В июне все стены в центре Питера вдруг облепили плакаты. Глянцевитые,
броские, они возглашали: "Привет брату-демократу!", "Товарищи-демократы:
Иван и дядя Сэм". И еще более определенно: "Миллиардная ставка дяди Сэма на
карту мира!" На одном плакате была изображена декольтированная красотка на
манер французской Марианны, но обернутая в звездно-полосатый американский
флаг и с мечом, протянутым зрителю; на другом - седобородый дядюшка во
фраке и цилиндре (полосы и звезды) пожимал руку русскому парню в
косоворотке, а между ними, на заднем плане, маячила статуя Свободы; третий
же с прямолинейным юмором изображал игру в карты на карте мира. Сидели
немецкий офицер в остроконечной каске, австриец, француженка, русский, а
поверх их голов дядюшка в цилиндре бросал на стол-карту мешок с надписью:
"Миллиард". Ветер и дождь еще не обтрепали плакаты, как в Питер прибыла из
Нового Света представительная делегация, официально названная "американской
чрезвычайной миссией". Возглавлял ее сенатор Элиа Рут, один из лидеров
республиканской партии. Среди членов миссии были миллионеры - промышленники
и банкиры, - представители "социалистических, рабочих и молодежных,
организаций" и даже начальник генерального штаба армии САСШ генерал Хью
Скотт, начальник управления военно-морских верфей адмирал Джеймс Гленнон со
свитой офицеров.
В распоряжение миссии Рута Временное правительство предоставило один
из бывших императорских поездов, а местом почетной резиденции определило
Зимний дворец (в ту пору Керенский там еще не обитал). Американцы провели
множество официальных и неофициальных встреч с Временным правительством в
целом и кое с кем из министров в отдельности; принимали у себя и были
приглашаемы Родзянкой и деловыми людьми его калибра; побывали в Москве;
генералы и офицеры выезжали в Ставку, на фронты, на Балтийский и
Черноморский флоты; выступали перед представителями прессы с заявлениями и
ответами на вопросы интервьюеров. Это был размах!.. Можно лишь завидовать и
поучиться.
Никакого секрета из целей своего путешествия янки не делали: "Мы
готовы обсудить лучшие способы и пути к наиболее эффективному продолжению
войны - раз. Помешать крайним элементам в России осуществить любой план,
который подорвал бы силы союзных держав - два. Изучить возможности вложения
американских капиталов в российскую экономику - три". Каждую из своих задач
миссионеры уточняли по ходу дела. Сенатор Рут, выступая в столичной
торговой палате, заявил: "Не проявляйте слабости в отношении улиц
Петрограда". В интервью "Биржевым ведомостям" сказал:
- Единственным подводным камнем, который мне кажется серьезным,
является несколько замедленный темп воссоздания новой власти вместо ушедшей
старой. Между тем новая сильная власть необходима.

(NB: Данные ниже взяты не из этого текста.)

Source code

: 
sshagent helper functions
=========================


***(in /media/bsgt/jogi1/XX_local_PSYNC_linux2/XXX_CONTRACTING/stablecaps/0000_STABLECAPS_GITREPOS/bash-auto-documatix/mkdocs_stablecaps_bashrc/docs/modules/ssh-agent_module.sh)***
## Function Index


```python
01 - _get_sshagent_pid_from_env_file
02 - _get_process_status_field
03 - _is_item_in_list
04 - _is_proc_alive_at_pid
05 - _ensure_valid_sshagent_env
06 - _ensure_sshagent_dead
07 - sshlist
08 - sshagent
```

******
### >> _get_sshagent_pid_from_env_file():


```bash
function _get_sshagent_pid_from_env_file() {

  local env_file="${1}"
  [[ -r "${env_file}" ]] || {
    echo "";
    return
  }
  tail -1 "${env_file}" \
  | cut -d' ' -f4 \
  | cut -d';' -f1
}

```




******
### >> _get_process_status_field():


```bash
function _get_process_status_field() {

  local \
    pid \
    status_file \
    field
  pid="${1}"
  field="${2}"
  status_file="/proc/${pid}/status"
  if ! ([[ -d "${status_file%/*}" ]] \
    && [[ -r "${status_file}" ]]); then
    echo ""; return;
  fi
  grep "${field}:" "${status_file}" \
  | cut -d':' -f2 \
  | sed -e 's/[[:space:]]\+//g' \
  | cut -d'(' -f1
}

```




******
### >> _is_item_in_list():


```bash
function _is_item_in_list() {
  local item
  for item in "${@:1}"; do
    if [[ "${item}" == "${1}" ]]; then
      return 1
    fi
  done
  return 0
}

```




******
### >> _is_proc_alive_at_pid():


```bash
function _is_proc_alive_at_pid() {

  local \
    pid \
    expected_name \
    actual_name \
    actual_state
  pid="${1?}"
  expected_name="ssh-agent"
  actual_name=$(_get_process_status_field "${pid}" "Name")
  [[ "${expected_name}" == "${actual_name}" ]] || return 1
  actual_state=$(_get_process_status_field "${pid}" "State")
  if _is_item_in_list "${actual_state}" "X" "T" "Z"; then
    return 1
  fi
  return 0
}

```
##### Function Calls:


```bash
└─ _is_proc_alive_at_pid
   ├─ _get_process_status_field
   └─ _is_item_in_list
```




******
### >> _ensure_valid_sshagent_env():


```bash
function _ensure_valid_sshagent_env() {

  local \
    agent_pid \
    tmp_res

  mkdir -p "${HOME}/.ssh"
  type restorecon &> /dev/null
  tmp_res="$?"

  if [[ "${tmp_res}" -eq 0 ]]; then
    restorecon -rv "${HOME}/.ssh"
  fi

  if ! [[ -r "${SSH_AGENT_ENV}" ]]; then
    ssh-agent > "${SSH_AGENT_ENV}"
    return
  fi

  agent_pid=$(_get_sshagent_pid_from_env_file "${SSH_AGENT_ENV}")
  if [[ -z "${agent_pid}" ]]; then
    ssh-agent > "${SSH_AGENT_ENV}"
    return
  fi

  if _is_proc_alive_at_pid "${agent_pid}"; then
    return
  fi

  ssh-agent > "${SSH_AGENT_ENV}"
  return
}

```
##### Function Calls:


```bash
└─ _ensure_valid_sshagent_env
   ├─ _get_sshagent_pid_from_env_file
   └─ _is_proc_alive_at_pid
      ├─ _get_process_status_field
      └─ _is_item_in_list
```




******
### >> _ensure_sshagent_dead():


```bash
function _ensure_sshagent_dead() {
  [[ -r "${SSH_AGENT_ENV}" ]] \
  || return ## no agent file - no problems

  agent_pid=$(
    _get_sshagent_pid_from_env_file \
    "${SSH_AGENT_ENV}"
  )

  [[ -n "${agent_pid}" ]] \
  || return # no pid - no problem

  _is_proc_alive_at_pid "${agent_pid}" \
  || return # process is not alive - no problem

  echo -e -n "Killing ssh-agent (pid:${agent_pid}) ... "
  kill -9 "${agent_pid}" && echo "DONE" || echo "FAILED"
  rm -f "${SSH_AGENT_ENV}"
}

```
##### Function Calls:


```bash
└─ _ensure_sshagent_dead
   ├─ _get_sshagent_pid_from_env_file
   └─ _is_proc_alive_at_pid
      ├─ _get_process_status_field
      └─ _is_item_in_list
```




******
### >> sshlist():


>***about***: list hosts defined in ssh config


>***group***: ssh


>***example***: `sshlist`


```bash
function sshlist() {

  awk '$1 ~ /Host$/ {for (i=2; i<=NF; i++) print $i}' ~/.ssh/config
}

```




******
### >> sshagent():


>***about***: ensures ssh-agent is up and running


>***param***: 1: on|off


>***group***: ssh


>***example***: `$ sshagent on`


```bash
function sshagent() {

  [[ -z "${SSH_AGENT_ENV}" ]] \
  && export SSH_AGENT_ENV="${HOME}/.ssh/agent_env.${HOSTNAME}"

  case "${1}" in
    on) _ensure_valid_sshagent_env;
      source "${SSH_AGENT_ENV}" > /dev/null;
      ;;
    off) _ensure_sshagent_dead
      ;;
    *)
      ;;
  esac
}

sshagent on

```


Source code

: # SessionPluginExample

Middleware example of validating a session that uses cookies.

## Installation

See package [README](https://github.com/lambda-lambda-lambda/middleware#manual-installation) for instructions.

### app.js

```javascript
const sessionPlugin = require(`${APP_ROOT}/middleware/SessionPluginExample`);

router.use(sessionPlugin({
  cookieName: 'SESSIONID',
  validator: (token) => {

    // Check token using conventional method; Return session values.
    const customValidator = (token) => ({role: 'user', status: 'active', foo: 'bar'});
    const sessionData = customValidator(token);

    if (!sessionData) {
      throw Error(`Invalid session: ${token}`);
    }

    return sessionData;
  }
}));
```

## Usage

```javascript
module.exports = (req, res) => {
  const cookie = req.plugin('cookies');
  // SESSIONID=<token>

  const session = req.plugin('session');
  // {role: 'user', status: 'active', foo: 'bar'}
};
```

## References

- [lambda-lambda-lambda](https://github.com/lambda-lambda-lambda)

С российскими предпринимателями и министрами бизнесмены согласовали
проекты горнорудных концессий в Сибири и на Урале, нефти - на северном
Сахалине, золотоносных районов - на Алтае, торфа и угля - в центральной
России, земельных угодий - в южной, а также закупки ряда железнодорожных
магистралей и совместной эксплуатации Великого Сибирского пути. Казалось,
янки уже видели Россию своей Панамой или, в лучшем случае,
звездочкой-штатом на полосатом флаге, если, конечно, Россия удостоится
такой чести.
Не для всеобщего сведения, но в кругу лидеров, к коим Савинков
оказался причисленным уже и тогда, Рут объявил, что американский конгресс
вотировал остальному миру семимиллиардный заем, из общей суммы которого три
миллиарда предназначены союзникам по Антанте, в том числе и России, но
Россия может не получить свою долю, если будет продолжаться левая
пропаганда сепаратного мира.
- Если же новое правительство установит порядок и успешно продолжит
войну, то нельзя будет оценить то чувство восторженной дружбы к России,
которое родится в Америке и откроет огромные возможности для ее развития
после войны! - с пафосом закончил энергичный сенатор.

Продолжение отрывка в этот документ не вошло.